Schizophrenia has been considered a prototype of dysregulated DA signaling, with associated
prefrontal cortex (PFC) dysfunction. Prevailing views attribute key symptoms of schizophrenia
to deficient DA signaling within mesocortical DA tracts. Little is known, however, about the
pre-, intra-, and post-synaptic processes that contribute to dopaminergic dysregulation.
Regional cortical DA activity, critical to these processes, has been difficult to measure in
patients with the available imaging techniques. The current clinical study aims to address
this open issue by taking advantage of two recently developed positron emission tomography
(PET) radioligands, [(11)C]NNC-112 and [(18)F]Fallypride, that bind differentially and with a
higher binding potential (BP) than previous compounds to the D(1) (NNC-112) or D(2/3)
(fallypride) receptors. By measuring the regional BP of these two compounds, cortical and
subcortical DA receptor anomalies will be characterized in schizophrenia. Within the Clinical
and Translational Neuroscience Branch (CTNB), this PET protocol is expected to add crucial
information about DA receptor status to ongoing regional cerebral blood flow (rCBF), magnetic
resonance imaging (MRI), magneto-encephalography (MEG) and genetic studies. It will lead to
an improved understanding of the modulatory influence of DA on frontal lobe functioning and
facilitate the study of how genetic polymorphisms interact with regional changes in D(1) and
D(2/3) receptors to increase the risk for schizophrenia.
Some specific hypotheses to be tested are as follows:
D1 BP in frontal cortex will be affected by age, elevated in schizophrenia and inversely
correlated with cognitive performance in patients and healthy controls.
Cortical D2/3 receptor BP will be affected by age and inversely correlated with performance
on tests of frontal lobe function in patients and healthy controls.
Striatal D2/3 receptor BP will be altered in patients.
Polymorphisms in the catechol-O-methyl transferase (COMT), D1 and D2 genes as well as other
schizophrenia risk genes will affect DA receptor BP in frontal cortex.

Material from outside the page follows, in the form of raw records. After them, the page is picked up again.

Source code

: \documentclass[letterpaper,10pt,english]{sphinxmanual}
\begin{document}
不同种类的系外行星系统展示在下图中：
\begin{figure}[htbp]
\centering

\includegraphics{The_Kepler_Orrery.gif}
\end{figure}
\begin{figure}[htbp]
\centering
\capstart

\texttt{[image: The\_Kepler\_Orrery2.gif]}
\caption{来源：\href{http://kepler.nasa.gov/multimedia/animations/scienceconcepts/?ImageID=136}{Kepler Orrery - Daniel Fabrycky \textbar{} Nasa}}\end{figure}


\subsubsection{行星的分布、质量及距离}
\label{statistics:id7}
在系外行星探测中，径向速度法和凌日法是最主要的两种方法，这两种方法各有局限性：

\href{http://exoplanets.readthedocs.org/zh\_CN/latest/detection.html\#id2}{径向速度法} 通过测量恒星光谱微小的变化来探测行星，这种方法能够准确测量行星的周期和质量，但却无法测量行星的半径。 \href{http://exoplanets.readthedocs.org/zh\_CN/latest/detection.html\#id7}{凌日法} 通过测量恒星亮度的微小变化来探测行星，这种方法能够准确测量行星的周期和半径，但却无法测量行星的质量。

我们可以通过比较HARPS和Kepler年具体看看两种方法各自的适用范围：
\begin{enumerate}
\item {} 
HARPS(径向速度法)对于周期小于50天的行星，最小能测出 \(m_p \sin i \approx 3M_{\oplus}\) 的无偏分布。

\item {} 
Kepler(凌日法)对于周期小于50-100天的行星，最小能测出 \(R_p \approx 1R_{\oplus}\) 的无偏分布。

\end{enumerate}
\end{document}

The ratio of cortical D1 and D2/3 receptor BPs will be affected by age and related to risk
for schizophrenia, cognitive performance and polymorphisms in the COMT gene and other
schizophrenia risk genes
STUDY POPULATION
It will include 100 patients with schizophrenia, schizoaffective disorder or other psychotic
disorders aged 18-60, and 230 healthy controls, aged 18-90. Fifty of the controls will be
matched to the patients by age and sex.
DESIGN
Dopamine D(1) and D(2/3) receptor regional binding potentials (BP) will be quantified by PET
in medication-free patients and controls. High resolution T1-weighted magnetic resonance
imaging (MRI) scans will be obtained for co-registration purposes. Additionally, through
enrollment in other ongoing protocols (00-M-0085, 90-M-0014, 01-M-0232, 95-M-0150,
89-M-0160), rCBF, functional MRI, cognitive and genetic data will be obtained and compared
with D(1) and D(2/3) receptor BP data obtained from this protocol.
OUTCOME MEASURES
Brain dopamine D(1) and D(2/3) receptor regional binding potentials measured by
[[(11)C]NNC-112 and [(18)F]Fallypride PET.